- [Task details] Could the data below be copied out in full, word for word?

Source texts of formatted documents:
::::
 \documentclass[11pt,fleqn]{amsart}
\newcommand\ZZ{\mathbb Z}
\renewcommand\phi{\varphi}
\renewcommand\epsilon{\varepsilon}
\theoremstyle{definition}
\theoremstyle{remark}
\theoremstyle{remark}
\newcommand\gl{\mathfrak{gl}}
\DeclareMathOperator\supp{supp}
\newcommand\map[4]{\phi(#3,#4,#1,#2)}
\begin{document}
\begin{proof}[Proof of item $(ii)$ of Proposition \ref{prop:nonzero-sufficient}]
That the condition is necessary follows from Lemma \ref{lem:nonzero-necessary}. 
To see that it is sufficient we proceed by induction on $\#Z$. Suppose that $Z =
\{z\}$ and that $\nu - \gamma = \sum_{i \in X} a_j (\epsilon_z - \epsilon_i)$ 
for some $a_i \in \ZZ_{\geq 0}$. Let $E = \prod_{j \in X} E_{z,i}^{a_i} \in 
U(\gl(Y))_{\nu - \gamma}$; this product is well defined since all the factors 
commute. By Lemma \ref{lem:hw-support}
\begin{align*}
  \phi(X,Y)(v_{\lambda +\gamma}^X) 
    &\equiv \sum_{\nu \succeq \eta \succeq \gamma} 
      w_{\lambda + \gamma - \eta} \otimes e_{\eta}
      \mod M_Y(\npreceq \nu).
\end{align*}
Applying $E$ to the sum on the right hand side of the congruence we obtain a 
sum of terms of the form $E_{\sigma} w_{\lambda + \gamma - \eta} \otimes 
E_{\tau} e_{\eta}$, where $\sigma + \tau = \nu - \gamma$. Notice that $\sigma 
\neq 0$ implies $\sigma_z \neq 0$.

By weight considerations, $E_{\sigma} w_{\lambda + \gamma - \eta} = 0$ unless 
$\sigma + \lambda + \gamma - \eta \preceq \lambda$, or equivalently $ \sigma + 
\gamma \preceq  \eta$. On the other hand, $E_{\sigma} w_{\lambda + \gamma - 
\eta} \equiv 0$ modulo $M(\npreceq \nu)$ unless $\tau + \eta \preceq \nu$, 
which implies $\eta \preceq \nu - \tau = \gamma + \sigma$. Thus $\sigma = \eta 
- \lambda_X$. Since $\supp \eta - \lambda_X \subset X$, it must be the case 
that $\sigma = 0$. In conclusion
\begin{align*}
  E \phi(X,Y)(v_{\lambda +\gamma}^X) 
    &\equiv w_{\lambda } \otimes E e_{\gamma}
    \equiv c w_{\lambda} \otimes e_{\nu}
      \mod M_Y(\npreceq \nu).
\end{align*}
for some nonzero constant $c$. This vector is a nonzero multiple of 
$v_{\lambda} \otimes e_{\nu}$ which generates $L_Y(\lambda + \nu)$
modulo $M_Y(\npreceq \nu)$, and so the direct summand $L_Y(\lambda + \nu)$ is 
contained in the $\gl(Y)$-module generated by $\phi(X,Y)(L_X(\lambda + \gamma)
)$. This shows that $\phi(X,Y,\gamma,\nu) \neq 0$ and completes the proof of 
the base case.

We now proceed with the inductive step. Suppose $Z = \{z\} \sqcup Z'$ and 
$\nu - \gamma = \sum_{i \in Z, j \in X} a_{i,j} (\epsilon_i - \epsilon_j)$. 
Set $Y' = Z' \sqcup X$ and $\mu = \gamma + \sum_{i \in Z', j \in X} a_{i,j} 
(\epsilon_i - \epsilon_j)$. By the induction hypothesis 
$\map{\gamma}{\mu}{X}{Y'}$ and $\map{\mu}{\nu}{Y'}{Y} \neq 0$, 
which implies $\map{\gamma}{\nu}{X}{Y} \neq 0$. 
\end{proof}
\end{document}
::::
- [Task answer]
 \documentclass[11pt,fleqn]{amsart}
\newcommand\ZZ{\mathbb Z}
\renewcommand\phi{\varphi}
\renewcommand\epsilon{\varepsilon}
\theoremstyle{definition}
\theoremstyle{remark}
\theoremstyle{remark}
\newcommand\gl{\mathfrak{gl}}
\DeclareMathOperator\supp{supp}
\newcommand\map[4]{\phi(#3,#4,#1,#2)}
\begin{document}
\begin{proof}[Proof of item $(ii)$ of Proposition \ref{prop:nonzero-sufficient}]
That the condition is necessary follows from Lemma \ref{lem:nonzero-necessary}. 
To see that it is sufficient we proceed by induction on $\#Z$. Suppose that $Z =
\{z\}$ and that $\nu - \gamma = \sum_{i \in X} a_j (\epsilon_z - \epsilon_i)$ 
for some $a_i \in \ZZ_{\geq 0}$. Let $E = \prod_{j \in X} E_{z,i}^{a_i} \in 
U(\gl(Y))_{\nu - \gamma}$; this product is well defined since all the factors 
commute. By Lemma \ref{lem:hw-support}
\begin{align*}
  \phi(X,Y)(v_{\lambda +\gamma}^X) 
    &\equiv \sum_{\nu \succeq \eta \succeq \gamma} 
      w_{\lambda + \gamma - \eta} \otimes e_{\eta}
      \mod M_Y(\npreceq \nu).
\end{align*}
Applying $E$ to the sum on the right hand side of the congruence we obtain a 
sum of terms of the form $E_{\sigma} w_{\lambda + \gamma - \eta} \otimes 
E_{\tau} e_{\eta}$, where $\sigma + \tau = \nu - \gamma$. Notice that $\sigma 
\neq 0$ implies $\sigma_z \neq 0$.

By weight considerations, $E_{\sigma} w_{\lambda + \gamma - \eta} = 0$ unless 
$\sigma + \lambda + \gamma - \eta \preceq \lambda$, or equivalently $ \sigma + 
\gamma \preceq  \eta$. On the other hand, $E_{\sigma} w_{\lambda + \gamma - 
\eta} \equiv 0$ modulo $M(\npreceq \nu)$ unless $\tau + \eta \preceq \nu$, 
which implies $\eta \preceq \nu - \tau = \gamma + \sigma$. Thus $\sigma = \eta 
- \lambda_X$. Since $\supp \eta - \lambda_X \subset X$, it must be the case 
that $\sigma = 0$. In conclusion
\begin{align*}
  E \phi(X,Y)(v_{\lambda +\gamma}^X) 
    &\equiv w_{\lambda } \otimes E e_{\gamma}
    \equiv c w_{\lambda} \otimes e_{\nu}
      \mod M_Y(\npreceq \nu).
\end{align*}
for some nonzero constant $c$. This vector is a nonzero multiple of 
$v_{\lambda} \otimes e_{\nu}$ which generates $L_Y(\lambda + \nu)$
modulo $M_Y(\npreceq \nu)$, and so the direct summand $L_Y(\lambda + \nu)$ is 
contained in the $\gl(Y)$-module generated by $\phi(X,Y)(L_X(\lambda + \gamma)
)$. This shows that $\phi(X,Y,\gamma,\nu) \neq 0$ and completes the proof of 
the base case.

We now proceed with the inductive step. Suppose $Z = \{z\} \sqcup Z'$ and 
$\nu - \gamma = \sum_{i \in Z, j \in X} a_{i,j} (\epsilon_i - \epsilon_j)$. 
Set $Y' = Z' \sqcup X$ and $\mu = \gamma + \sum_{i \in Z', j \in X} a_{i,j} 
(\epsilon_i - \epsilon_j)$. By the induction hypothesis 
$\map{\gamma}{\mu}{X}{Y'}$ and $\map{\mu}{\nu}{Y'}{Y} \neq 0$, 
which implies $\map{\gamma}{\nu}{X}{Y} \neq 0$. 
\end{proof}
\end{document}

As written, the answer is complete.